When comparing cohort tertiles, the unadjusted and adjusted hazard ratios for LVOT VTI were even more predictive, with an unadjusted mortality and LVAD likelihood ratio of 4.755 (95% CI 1.576 - 14.348) in the lowest LVOT VTI tertile compared with the rest of the study group and an adjusted likelihood ratio of 12.680 (95% CI 2.638 – 60.949).
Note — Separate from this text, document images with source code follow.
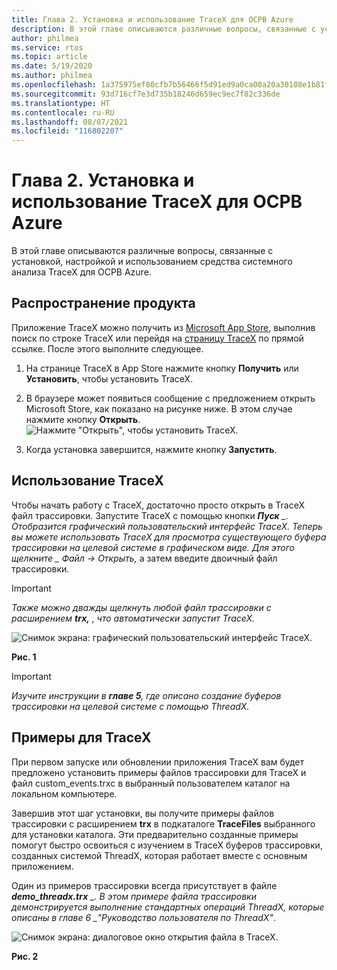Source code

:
 ```yaml
---
title: Глава 2. Установка и использование TraceX для ОСРВ Azure
description: В этой главе описываются различные вопросы, связанные с установкой, настройкой и использованием средства системного анализа TraceX для ОСРВ Azure.
author: philmea
ms.service: rtos
ms.topic: article
ms.date: 5/19/2020
ms.author: philmea
ms.openlocfilehash: 1a375975ef80cfb7b56466f5d91ed9a0ca00a20a38108e1b81f4fe8e5d85278d
ms.sourcegitcommit: 93d716cf7e3d735b18246d659ec9ec7f82c336de
ms.translationtype: HT
ms.contentlocale: ru-RU
ms.lasthandoff: 08/07/2021
ms.locfileid: "116802207"
---
```

# <a name="chapter-2---installation-and-use-of-azure-rtos-tracex"></a>Глава 2. Установка и использование TraceX для ОСРВ Azure

В этой главе описываются различные вопросы, связанные с установкой, настройкой и использованием средства системного анализа TraceX для ОСРВ Azure. 

## <a name="product-distribution"></a>Распространение продукта

Приложение TraceX можно получить из [Microsoft App Store](https://microsoft.com/store/apps), выполнив поиск по строке TraceX или перейдя на [страницу TraceX](https://www.microsoft.com/p/azure-rtos-tracex/9nf1lfd5xxg3?activetab=pivot:overviewtab) по прямой ссылке. После этого выполните следующее.

1. На странице TraceX в App Store нажмите кнопку **Получить** или **Установить**, чтобы установить TraceX.

1. В браузере может появиться сообщение с предложением открыть Microsoft Store, как показано на рисунке ниже. В этом случае нажмите кнопку **Открыть**.
![Нажмите "Открыть", чтобы установить TraceX.](../guix/media/guix-studio/open-ms-store.png)

1. Когда установка завершится, нажмите кнопку **Запустить**. 

## <a name="using-tracex"></a>Использование TraceX

Чтобы начать работу с TraceX, достаточно просто открыть в TraceX файл трассировки. Запустите TraceX с помощью кнопки ***Пуск** _. Отобразится графический пользовательский интерфейс TraceX. Теперь вы можете использовать TraceX для просмотра существующего буфера трассировки на целевой системе в графическом виде. Для этого щелкните _ *_Файл -> Открыть,_** а затем введите двоичный файл трассировки.

>[!IMPORTANT]
>*Также можно дважды щелкнуть любой файл трассировки с расширением **trx,** , что автоматически запустит TraceX.*

![Снимок экрана: графический пользовательский интерфейс TraceX.](./media/user-guide/screen_shot_8.png)

**Рис. 1**

>[!IMPORTANT]
>*Изучите инструкции в **главе 5**, где описано создание буферов трассировки на целевой системе с помощью ThreadX.*

## <a name="tracex-examples"></a>Примеры для TraceX

При первом запуске или обновлении приложения TraceX вам будет предложено установить примеры файлов трассировки для TraceX и файл custom_events.trxc в выбранный пользователем каталог на локальном компьютере.

Завершив этот шаг установки, вы получите примеры файлов трассировки с расширением **trx** в подкаталоге **TraceFiles** выбранного для установки каталога. Эти предварительно созданные примеры помогут быстро освоиться с изучением в TraceX буферов трассировки, созданных системой ThreadX, которая работает вместе с основным приложением.

Один из примеров трассировки всегда присутствует в файле ***demo_threadx.trx** _. В этом примере файла трассировки демонстрируется выполнение стандартных операций ThreadX, которые описаны в главе 6 _"Руководство пользователя по ThreadX"*.

![Снимок экрана: диалоговое окно открытия файла в TraceX.](./media/user-guide/screen_shot_9.png)

**Рис. 2**

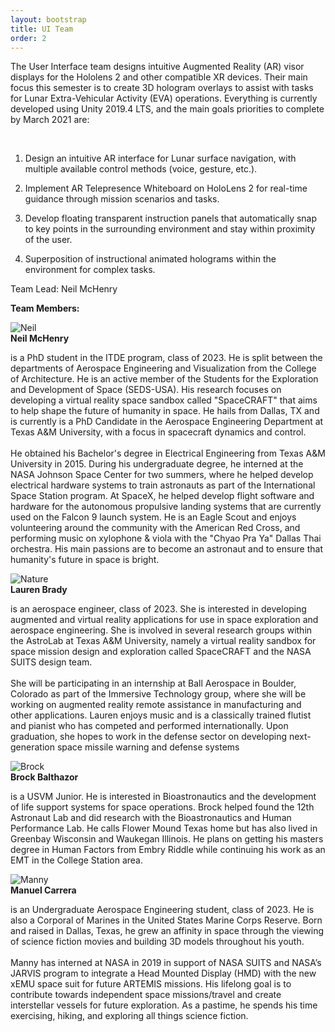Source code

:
 ```yaml
---
layout: bootstrap
title: UI Team
order: 2
---
```


The User Interface team designs intuitive Augmented Reality (AR) visor displays for the Hololens 2 and other compatible XR devices. Their main focus this semester is to create 3D hologram overlays to assist with tasks for Lunar Extra-Vehicular Activity (EVA) operations. Everything is currently developed using Unity 2019.4 LTS, and the main goals priorities to complete by March 2021 are:

​

1. Design an intuitive AR interface for Lunar surface navigation, with multiple available control methods (voice, gesture, etc.).

2. Implement AR Telepresence Whiteboard on HoloLens 2 for real-time guidance through mission scenarios and tasks.

3. Develop floating transparent instruction panels that automatically snap to key points in the surrounding environment and stay within proximity of the user.

4. Superposition of instructional animated holograms within the environment for complex tasks.

Team Lead: Neil McHenry

**Team Members:**

<div class="container">
<div class="row">
    <div class="col-md-3 col-sm-6 col-xs-12">
        <div class="thumbnail">
           <img src="assets/images/NeilMcHenry_Austria_SpaceSuit.jpg" alt="Neil" />
            <div class="caption">
                <strong>Neil McHenry</strong>
                <p>is a PhD student in the ITDE program, class of 2023. He is split between the departments of Aerospace Engineering and Visualization from the College of Architecture. He is an active member of the Students for the Exploration and Development of Space (SEDS-USA). His research focuses on developing a virtual reality space sandbox called "SpaceCRAFT" that aims to help shape the future of humanity in space. He hails from Dallas, TX and is currently is a PhD Candidate in the Aerospace Engineering Department at Texas A&M University, with a focus in spacecraft dynamics and control.
                <br>
                <br>
                He obtained his Bachelor's degree in Electrical Engineering from Texas A&M University in 2015. During his undergraduate degree, he interned at the NASA Johnson Space Center for two summers, where he helped develop electrical hardware systems to train astronauts as part of the International Space Station program. At SpaceX, he helped develop flight software and hardware for the autonomous propulsive landing systems that are currently used on the Falcon 9 launch system. He is an Eagle Scout and enjoys volunteering around the community with the American Red Cross, and performing music on xylophone & viola with the "Chyao Pra Ya" Dallas Thai orchestra. His main passions are to become an astronaut and to ensure that humanity's future in space is bright.</p>
          </div>
        </div>
    </div>
    <div class="col-md-3 col-sm-6 col-xs-12">
        <div class="thumbnail">
           <img src="assets/images/laurenbrady.jpeg" alt="Nature" />
            <div class="caption">
                <strong>Lauren Brady</strong>
                <p>is an aerospace engineer, class of 2023. She is interested in developing augmented and virtual reality applications for use in space exploration and aerospace engineering. She is involved in several research groups within the AstroLab at Texas A&M University, namely a virtual reality sandbox for space mission design and exploration called SpaceCRAFT and the NASA SUITS design team.
                <br>
                <br>
                She will be participating in an internship at Ball Aerospace in Boulder, Colorado as part of the Immersive Technology group, where she will be working on augmented reality remote assistance in manufacturing and other applications. Lauren enjoys music and is a classically trained flutist and pianist who has competed and performed internationally. Upon graduation, she hopes to work in the defense sector on developing next-generation space missile warning and defense systems</p>
          </div>
        </div>
    </div>
	<div class="col-md-3 col-sm-6 col-xs-12">
        <div class="thumbnail">
           <img src="assets/images/BrockBalthazor.jpg" alt="Brock" />
            <div class="caption">
                <strong>Brock Balthazor</strong>
                <p>is a USVM Junior. He is interested in Bioastronautics and the development of life support systems for space operations. Brock helped found the 12th Astronaut Lab and did research with the Bioastronautics and Human Performance Lab. He calls Flower Mound Texas home but has also lived in Greenbay Wisconsin and Waukegan Illinois. He plans on getting his masters degree in Human Factors from Embry Riddle while continuing his work as an EMT in the College Station area.</p>
          </div>
        </div>
    </div>
    <div class="col-md-3 col-sm-6 col-xs-12">
      <div class="thumbnail">
           <img src="assets/images/ManuelCarrera.PNG" alt="Manny" />
            <div class="caption">
            <strong>Manuel Carrera</strong>
                <p>is an Undergraduate Aerospace Engineering student, class of 2023. He is also a Corporal of Marines in the United States Marine Corps Reserve. Born and raised in Dallas, Texas, he grew an affinity in space through the viewing of science fiction movies and building 3D models throughout his youth. 
                <br>
                <br>
                Manny has interned at NASA in 2019 in support of NASA SUITS and NASA’s JARVIS program to integrate a Head Mounted Display (HMD) with the new xEMU space suit for future ARTEMIS missions. His lifelong goal is to contribute towards independent space missions/travel and create interstellar vessels for future exploration. As a pastime, he spends his time exercising, hiking, and exploring all things science fiction.</p>
            </div>
        </div>
    </div>
</div>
Several reasons may explain why low LVOT VTI correlates closely with adverse clinical outcomes. LVOT VTI provides enhanced prognostic information over ejection fraction, as it focuses on forward cardiac output which at times maybe normal even in compensated heart failure patients with low ejection fraction. Low cardiac output is a known precursor to overt cardiogenic shock, multi-organ dysfunction and death [18]. Whereas the accuracy of Doppler derived cardiac output is primarily limited by errors in determining the cross sectional area of the LVOT, as defined by the formula πr 2, utilizing LVOT VTI alone rather than Doppler derived cardiac output eliminates this source of error. In patients who are tachycardic due to cardiogenic shock and poor LV function, rapid heart rate partially offsets the decline LV function, allowing for maintenance of cardiac output in the setting of a sick ventricle, however LVOT VTI remains depressed. Thus, in cases of low cardiac output with compensatory tachycardia, LVOT VTI may be a very sensitive predictor of cardiogenic shock and impaired ability to meet systemic tissue perfusion and metabolic demands. Because LVOT VTI is an easily obtainable and reproducible measurement, we propose that LVOT VTI may be a useful and accessible tool to identify heart failure patients with very low cardiac output and who may benefit from advanced heart failure therapies appropriate for end-stage HF.


As numerous therapies emerge that increase cardiac output for patients with advanced heart failure [19], there is an ever greater need to identify those who stand to benefit most from such therapies [4]. LVOT VTI is an easily available non-invasive tool that identifies patients at highest risk for decreased survival at one year, thus allowing for earlier identification and advanced treatment.

Study limitations and future directions

Accurate determination of LVOT VTI assumes laminar flow and is affected by LVOT abnormalities such as severe aortic regurgitation, hypertrophic obstructive cardiomyopathy, systolic anterior motion of the anterior mitral leaflet, and subaortic stenosis; subjects with these diagnoses were excluded in our study as LVOT VTI is not an accurate predictor of forward cardiac flow in these settings [5].

Our study was designed as a novel proof-of-concept study, no prior study to our knowledge at the time of this writing has examined the relationship between extremely low LVOT VTI and outcomes in advanced heart failure. Given the retrospective nature of this study, findings should be confirmed a larger, prospective cohort.